▶ _Required action_: Give a single number in reply. It is the count of lines below that contain the string "newY".
Records shown below:
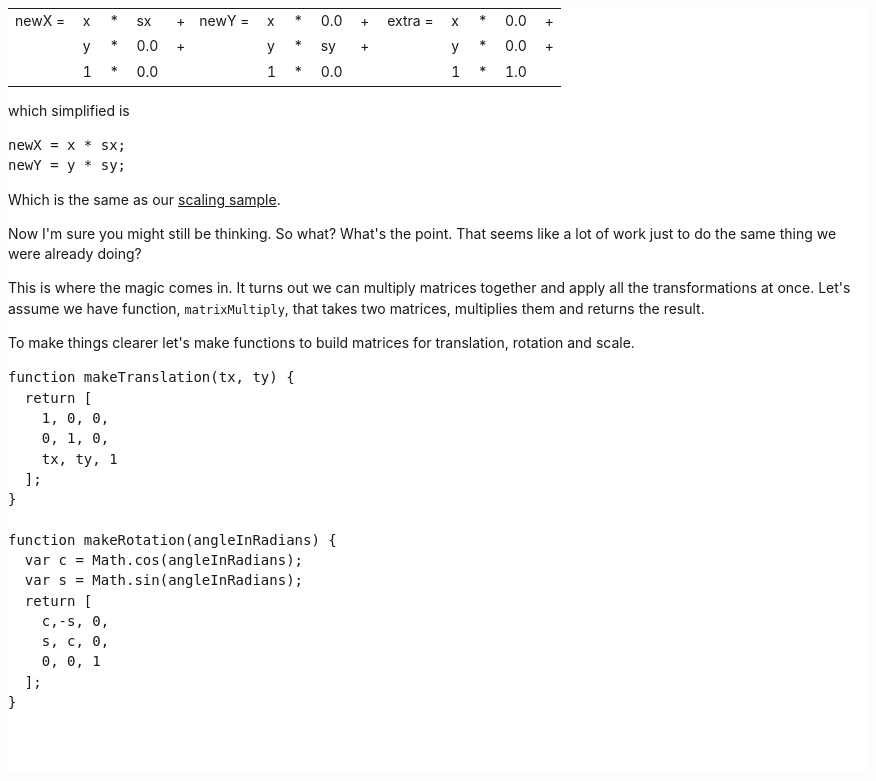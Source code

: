 <div class="glocal-center"><table class="glocal-center-content">
<col/><col/><col/><col class="glocal-b"/><col/><col class="glocal-sp"/><col/><col/><col class="glocal-b"/><col/><col class="glocal-sp"/><col/><col/><col class="glocal-b"/>
<tr><td>newX&nbsp;=&nbsp;</td><td>x</td><td>&nbsp;*&nbsp;</td><td class="glocal-border">sx</td><td class="glocal-left glocal-blk">&nbsp;+</td><td class="glocal-right">newY&nbsp;=&nbsp;</td><td class="glocal-blk">x</td><td class="glocal-blk">&nbsp;*&nbsp;</td><td class="glocal-blk glocal-border">0.0</td><td class="glocal-left glocal-blk">&nbsp;+</td><td class="glocal-right">extra&nbsp;=&nbsp;</td><td class="glocal-blk">x</td><td class="glocal-blk">&nbsp;*&nbsp;</td><td class="glocal-blk glocal-border">0.0</td><td class="glocal-blk">&nbsp;+</td></tr>
<tr><td></td><td class="glocal-blk">y</td><td class="glocal-blk">&nbsp;*&nbsp;</td><td class="glocal-blk glocal-border">0.0</td><td class="glocal-left glocal-blk">&nbsp;+</td><td></td><td>y</td><td>&nbsp;*&nbsp;</td><td class="glocal-border">sy</td><td class="glocal-left glocal-blk">&nbsp;+&nbsp;</td><td></td><td class="glocal-blk">y</td><td class="glocal-blk">&nbsp;*&nbsp;</td><td class="glocal-blk glocal-border">0.0</td><td class="glocal-blk">&nbsp;+</td></tr>
<tr><td></td><td class="glocal-blk">1</td><td class="glocal-blk">&nbsp;*&nbsp;</td><td class="glocal-blk">0.0</td><td>&nbsp;</td><td></td><td class="glocal-blk">1</td><td class="glocal-blk">&nbsp;*&nbsp;</td><td class="glocal-blk">0.0</td><td>&nbsp;&nbsp;</td><td></td><td>1</td><td class="glocal-blk">&nbsp;*&nbsp;</td><td class="glocal-blk">1.0</td><td>&nbsp;</td></tr></table></div>

which simplified is

<pre class="webgl_center">
newX = x * sx;
newY = y * sy;
</pre>

Which is the same as our <a href="webgl-2d-scale.html">scaling sample</a>.

Now I'm sure you might still be thinking. So what? What's the point. That seems like a lot of work just to do the same thing we were already doing?

This is where the magic comes in. It turns out we can multiply matrices together and apply all the transformations at once. Let's assume we have function, <code>matrixMultiply</code>, that takes two matrices, multiplies them and returns the result.

To make things clearer let's make functions to build matrices for translation, rotation and scale.

<pre class="prettyprint showlinemods">
function makeTranslation(tx, ty) {
  return [
    1, 0, 0,
    0, 1, 0,
    tx, ty, 1
  ];
}

function makeRotation(angleInRadians) {
  var c = Math.cos(angleInRadians);
  var s = Math.sin(angleInRadians);
  return [
    c,-s, 0,
    s, c, 0,
    0, 0, 1
  ];
}
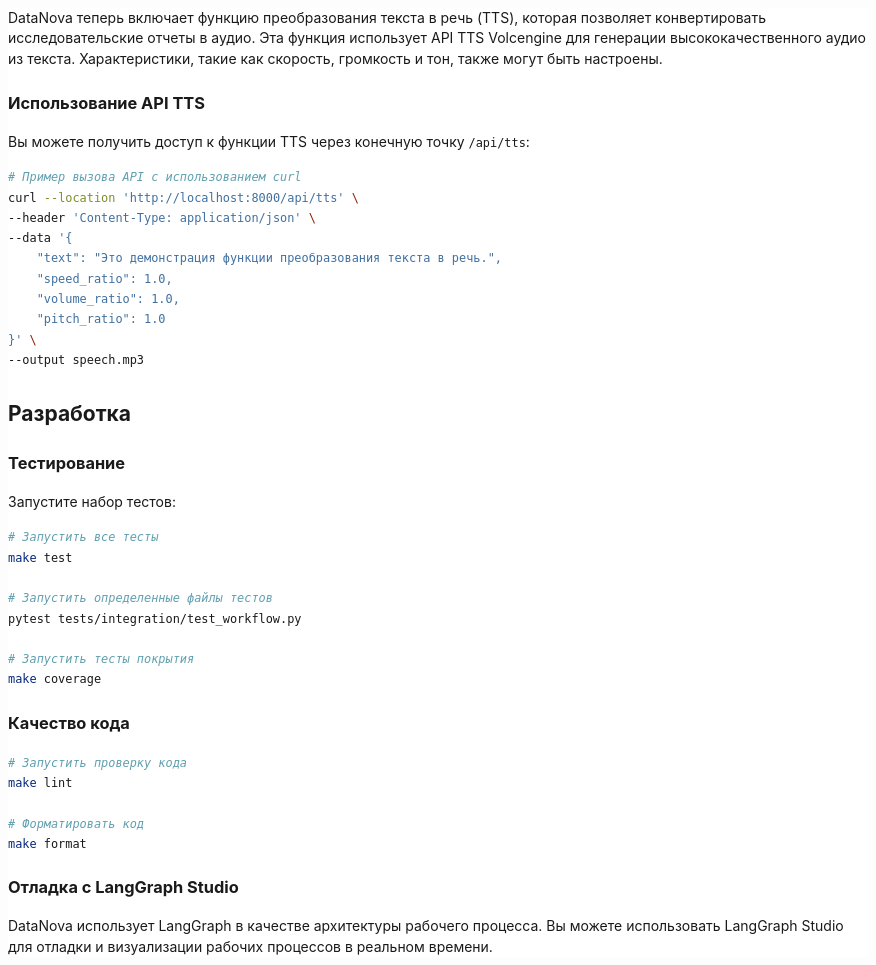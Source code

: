 DataNova теперь включает функцию преобразования текста в речь (TTS), которая позволяет конвертировать исследовательские отчеты в аудио. Эта функция использует API TTS Volcengine для генерации высококачественного аудио из текста. Характеристики, такие как скорость, громкость и тон, также могут быть настроены.

### Использование API TTS

Вы можете получить доступ к функции TTS через конечную точку `/api/tts`:

```bash
# Пример вызова API с использованием curl
curl --location 'http://localhost:8000/api/tts' \
--header 'Content-Type: application/json' \
--data '{
    "text": "Это демонстрация функции преобразования текста в речь.",
    "speed_ratio": 1.0,
    "volume_ratio": 1.0,
    "pitch_ratio": 1.0
}' \
--output speech.mp3
```

## Разработка

### Тестирование

Запустите набор тестов:

```bash
# Запустить все тесты
make test

# Запустить определенные файлы тестов
pytest tests/integration/test_workflow.py

# Запустить тесты покрытия
make coverage
```

### Качество кода

```bash
# Запустить проверку кода
make lint

# Форматировать код
make format
```

### Отладка с LangGraph Studio

DataNova использует LangGraph в качестве архитектуры рабочего процесса. Вы можете использовать LangGraph Studio для отладки и визуализации рабочих процессов в реальном времени.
End of Records shown.
▶ _Response area_: 2